Volume 1: https://archive.org/details/chemistrytheoret01muspuoft

Volume 2: https://archive.org/details/ldpd_10922488_002

Most of the theory is nonsense by modern standards. But it's amazing to see how sophisticated the chemical process industries were already in the mid 19th century. And it's self contained: the manufacturing processes start from plant matter, things you can dig out of the earth, or other materials whose manufacture is described in the same book. The difference between this and a modern chemistry or chemical engineering textbook is, for a rough analogy, the difference between exploring how computers work on an Apple II vs. on a powerful modern laptop with all the Debian packages installed. The modern environment is broader and more powerful, but the older one has the benefit of making all the pieces visible at once and down to a low level. (Well, it's a benefit for the curious anyway. I won't claim that experience with old 8 bit computers makes for measurably better developers, or that reading dusty historical tomes makes for more capable chemists or ChemEs.)

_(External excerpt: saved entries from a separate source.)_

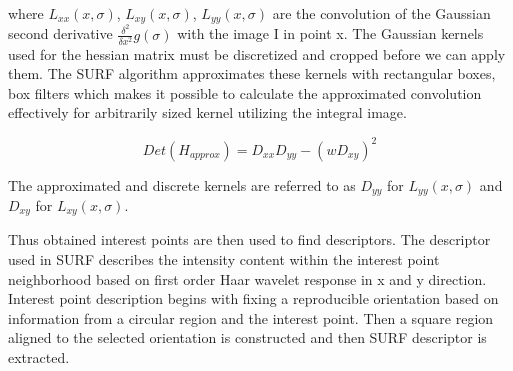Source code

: \documentclass[journal,twoside]{IEEEtran}
\begin{document}
    where \(L_{xx}\left(x, \sigma\right)\), \(L_{xy}\left(x, \sigma\right)\), \(L_{yy}\left(x, \sigma\right)\) 
    are the convolution of the Gaussian second derivative \(\frac{\delta^2}{\delta x^2}g\left(\sigma\right)\) with the image I in point x. 
    The Gaussian kernels used for the hessian matrix
    must be discretized and cropped before we can apply them.
    The SURF algorithm approximates these kernels with
    rectangular boxes, box filters which makes it possible to
    calculate the approximated convolution effectively for
    arbitrarily sized kernel utilizing the integral image.

    \begin{equation}
        Det(H_{approx})=D_{xx}D_{yy} - (wD_{xy})^2
    \end{equation}

    The approximated and discrete kernels are referred to as
    \(D_{yy}\) for \(L_{yy}(x, \sigma)\) and \(D_{xy}\) for \(L_{xy} (x, \sigma)\). \cite{Bay2006}

    Thus obtained interest points are then used to find
    descriptors. The descriptor used in SURF describes the
    intensity content within the interest point neighborhood based
    on first order Haar wavelet \cite{Grauman2011} response in x and y direction.
    Interest point description begins with fixing a reproducible
    orientation based on information from a circular region and
    the interest point. Then a square region aligned to the selected
    orientation is constructed and then SURF descriptor is
    extracted.
\end{document}
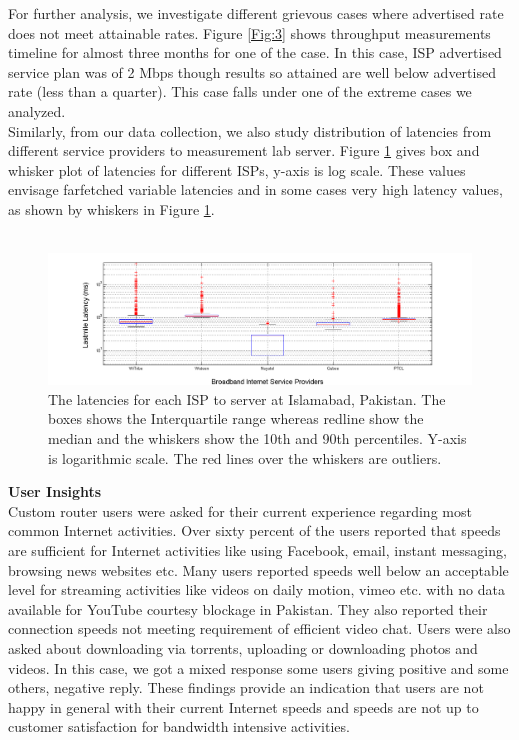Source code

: \documentclass{sig-alternate-10pt}
\begin{document}
\indent For further analysis, we investigate different grievous cases where advertised rate does not meet attainable rates. Figure \ref{Fig:3} shows throughput measurements timeline for almost three months for one of the case. In this case, ISP advertised service plan was of 2 Mbps though results so attained are well below advertised rate (less than a quarter).  This case falls under one of the extreme cases we analyzed.\\


\indent Similarly, from our data collection, we also study distribution of latencies from different service providers to measurement lab server. Figure \ref{Fig:4} gives box and whisker plot of latencies for different ISPs, y-axis is log scale. These values envisage farfetched variable latencies and in some cases very high latency values, as shown by whiskers in Figure \ref{Fig:4}.\\\\

\begin{figure}[h!]
\begin {center}
   \includegraphics[height=0.2 \textheight,width=0.5 \textwidth]{4.png}
   \end {center}
 \caption{The latencies for each ISP to server at Islamabad, Pakistan. The boxes shows the Interquartile range whereas redline show the median and the whiskers show the 10th and 90th percentiles. Y-axis is logarithmic scale. The red lines over the whiskers are outliers.}
 \label{Fig:4}
\end{figure}



\textbf{User Insights}\\
\indent Custom router users were asked for their current experience regarding most common Internet activities. Over sixty percent of the users reported that speeds are sufficient for Internet activities like using Facebook, email, instant messaging, browsing news websites etc. Many users reported speeds well below an acceptable level for streaming activities like videos on daily motion, vimeo etc. with no data available for YouTube courtesy blockage in Pakistan. They also reported their connection speeds not meeting requirement of efficient video chat. Users were also asked about downloading via torrents, uploading or downloading photos and videos. In this case, we got a mixed response some users giving positive and some others, negative reply. These findings provide an indication that users are not happy in general with their current Internet speeds and speeds are not up to customer satisfaction for bandwidth intensive activities.
\end{document}
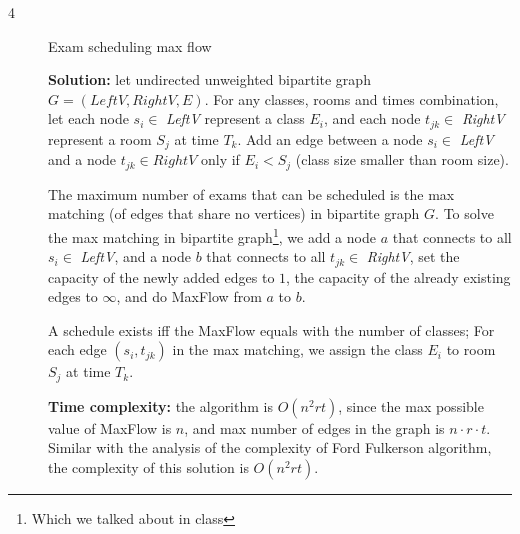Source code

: \documentclass{article}
\begin{document}
\begin{description}
\item[4]{Exam scheduling max flow}

  \textbf{Solution:} let undirected unweighted bipartite graph $G = (LeftV, RightV, E)$. For any classes, rooms and times combination, let each node $s_i \in$ \textit{LeftV} represent a class $E_i$, and each node $t_{jk} \in$ \textit{RightV} represent a room $S_j$ at time $T_k$. Add an edge between a node $s_i \in$ \textit{LeftV} and a node $t_{jk} \in RightV$ only if $E_i < S_j$ (class size smaller than room size).

  The maximum number of exams that can be scheduled is the max matching (of edges that share no vertices) in bipartite graph $G$. To solve the max matching in bipartite graph\footnote{Which we talked about in class}, we add a node $a$ that connects to all $s_i \in$ \textit{LeftV}, and a node $b$ that connects to all $t_{jk} \in$ \textit{RightV}, set the capacity of the newly added edges to $1$, the capacity of the already existing edges to $\infty$, and do MaxFlow from $a$ to $b$.

  A schedule exists iff the MaxFlow equals with the number of classes; For each edge $(s_i, t_{jk})$ in the max matching, we assign the class $E_i$ to room $S_j$ at time $T_k$.

  \textbf{Time complexity:} the algorithm is $O(n^2rt)$, since the max possible value of MaxFlow is $n$, and max number of edges in the graph is $n \cdot r \cdot t$. Similar with the analysis of the complexity of Ford Fulkerson algorithm, the complexity of this solution is $O(n^2rt)$.

\end{description}
\end{document}
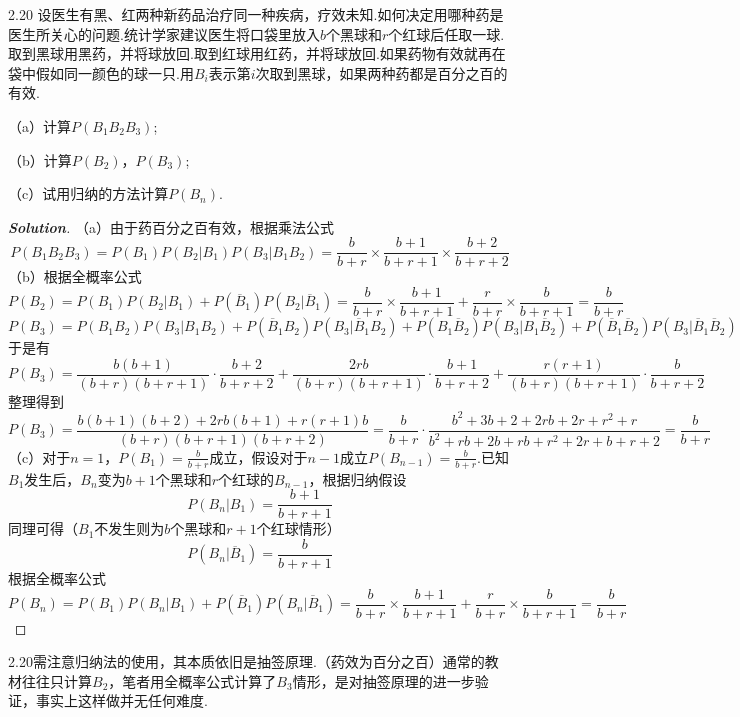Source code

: \documentclass[10pt, a4paper, oneside]{ctexart}
\newenvironment{solution}{\begin{proof}[\bf Solution]}{\end{proof}}
\begin{document}
2.20 设医生有黑、红两种新药品治疗同一种疾病，疗效未知.如何决定用哪种药是医生所关心的问题.统计学家建议医生将口袋里放入$b$个黑球和$r$个红球后任取一球.取到黑球用黑药，并将球放回.取到红球用红药，并将球放回.如果药物有效就再在袋中假如同一颜色的球一只.用$B_i$表示第$i$次取到黑球，如果两种药都是百分之百的有效.

（a）计算$P(B_1B_2B_3)$;

（b）计算$P(B_2)$，$P(B_3)$;

（c）试用归纳的方法计算$P(B_n)$.
\begin{solution}
（a）由于药百分之百有效，根据乘法公式
\[P({B_1}{B_2}{B_3}) = P({B_1})P({B_2}|{B_1})P({B_3}|{B_1}{B_2}) = \frac{b}{{b + r}} \times \frac{{b + 1}}{{b + r + 1}} \times \frac{{b + 2}}{{b + r + 2}}\]
（b）根据全概率公式
\[P({B_2}) = P({B_1})P({B_2}|{B_1}) + P({\overline B _1})P({B_2}|{\overline B _1}) = \frac{b}{{b + r}} \times \frac{{b + 1}}{{b + r + 1}} + \frac{r}{{b + r}} \times \frac{b}{{b + r + 1}} = \frac{b}{{b + r}}\]
\[P({B_3}) = P({B_1}{B_2})P({B_3}|{B_1}{B_2}) + P({\overline B _1}{B_2})P({B_3}|{\overline B _1}{B_2}) + P({B_1}{\overline B _2})P({B_3}|{B_1}{\overline B _2}) + P({\overline B _1}{\overline B _2})P({B_3}|{\overline B _1}{\overline B _2})\]
于是有
\[P({B_3}) = \frac{{b(b + 1)}}{{(b + r)(b + r + 1)}} \cdot \frac{{b + 2}}{{b + r + 2}} + \frac{{2rb}}{{(b + r)(b + r + 1)}} \cdot \frac{{b + 1}}{{b + r + 2}} + \frac{{r(r + 1)}}{{(b + r)(b + r + 1)}} \cdot \frac{b}{{b + r + 2}}\]
整理得到
\[P({B_3}) = \frac{{b(b + 1)(b + 2) + 2rb(b + 1) + r(r + 1)b}}{{(b + r)(b + r + 1)(b + r + 2)}} = \frac{b}{{b + r}} \cdot \frac{{{b^2} + 3b + 2 + 2rb + 2r + {r^2} + r}}{{{b^2} + rb + 2b + rb + {r^2} + 2r + b + r + 2}} = \frac{b}{{b + r}}\]
（c）对于$n=1$，$P(B_1)=\frac{b}{b+r}$成立，假设对于$n-1$成立$P(B_{n-1})=\frac{b}{b+r}$.已知$B_1$发生后，$B_n$变为$b+1$个黑球和$r$个红球的$B_{n-1}$，根据归纳假设
\[P({B_n}|{B_1}) = \frac{{b + 1}}{{b + r + 1}}\]
同理可得（$B_1$不发生则为$b$个黑球和$r+1$个红球情形）
\[P({B_n}|{\overline B _1}) = \frac{b}{{b + r + 1}}\]
根据全概率公式
\[P({B_n}) = P({B_1})P({B_n}|{B_1}) + P({\overline B _1})P({B_n}|{\overline B _1}) = \frac{b}{{b + r}} \times \frac{{b + 1}}{{b + r + 1}} + \frac{r}{{b + r}} \times \frac{b}{{b + r + 1}} = \frac{b}{{b + r}}\]
\end{solution}
\begin{remark}
2.20需注意归纳法的使用，其本质依旧是抽签原理.（药效为百分之百）通常的教材往往只计算$B_2$，笔者用全概率公式计算了$B_3$情形，是对抽签原理的进一步验证，事实上这样做并无任何难度.
\end{remark}
\end{document}
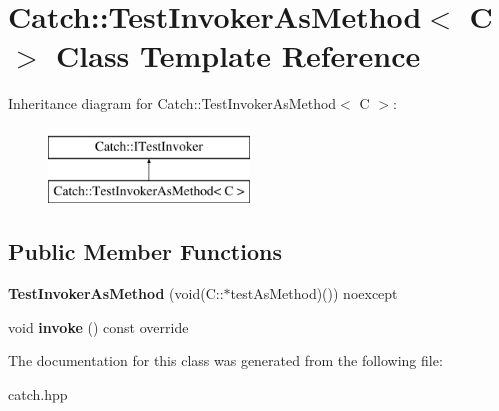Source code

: \hypertarget{class_catch_1_1_test_invoker_as_method}{}\section{Catch\+:\+:Test\+Invoker\+As\+Method$<$ C $>$ Class Template Reference}
\label{class_catch_1_1_test_invoker_as_method}
Inheritance diagram for Catch\+:\+:Test\+Invoker\+As\+Method$<$ C $>$\+:\begin{figure}[H]
\begin{center}
\leavevmode
\includegraphics[height=2.000000cm]{class_catch_1_1_test_invoker_as_method}
\end{center}
\end{figure}
\subsection*{Public Member Functions}
\begin{DoxyCompactItemize}
\item 
\mbox{\label{class_catch_1_1_test_invoker_as_method_a119c4bdbbdd95c42859c18541987a1a4}} 
{\bfseries Test\+Invoker\+As\+Method} (void(C\+::$\ast$test\+As\+Method)()) noexcept
\item 
\mbox{\label{class_catch_1_1_test_invoker_as_method_a8115a06efe273f4112ec0b5452c1b5f2}} 
void {\bfseries invoke} () const override
\end{DoxyCompactItemize}


The documentation for this class was generated from the following file\+:\begin{DoxyCompactItemize}
\item 
catch.\+hpp\end{DoxyCompactItemize}
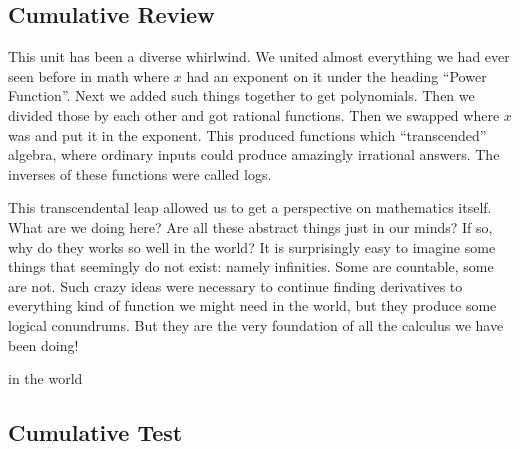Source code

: \subsection{Cumulative Review}
This unit has been a diverse whirlwind.  We united almost everything we had ever seen
before in math where $x$ had an exponent on it under the heading ``Power Function''.
Next we added such things together to get polynomials.  Then we divided those by each
other and got rational functions.  Then we swapped where $x$ was and put it in the
exponent.  This produced functions which ``transcended'' algebra, where ordinary inputs
could produce amazingly irrational answers.  The inverses of these functions were called
logs.

This transcendental leap allowed us to get a perspective on mathematics itself.  What 
are we doing here?  Are all these abstract things just in our minds?  If so, why do they 
works so well in the world?  It is surprisingly easy to imagine some things that 
seemingly do not exist: namely infinities.  Some are countable, some are not.  Such
crazy ideas were necessary to continue finding derivatives to everything kind of function
we might need in the world, but they produce some logical conundrums.   But they
are the very foundation of all the calculus we have been doing!

in the world
\subsection{Cumulative Test}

Another thing that I enjoy about old chemistry books is the engagement of all the senses. Chemists observed and wrote about color, crystal texture, scent, the sounds procedures made, and even taste. Bad for life expectancy, great for reading. NMR spectra, though far less ambiguous and far safer for identifying substances, just aren't as much fun to read. The procedures that are described may be horrendously unsafe but they also reliably include enough details to reproduce. I hate the abbreviated style that you see in some modern articles where the authors are thrifty with detail in the experimental section. These old works were written to inform other people of useful and/or striking observations about nature, not to grind for XP on the track to tenure, and it shows.

1 comments

Yes, A NOESY would be boring compared to the aesthetics! Long live Varian, Bruker, and Oxford mags!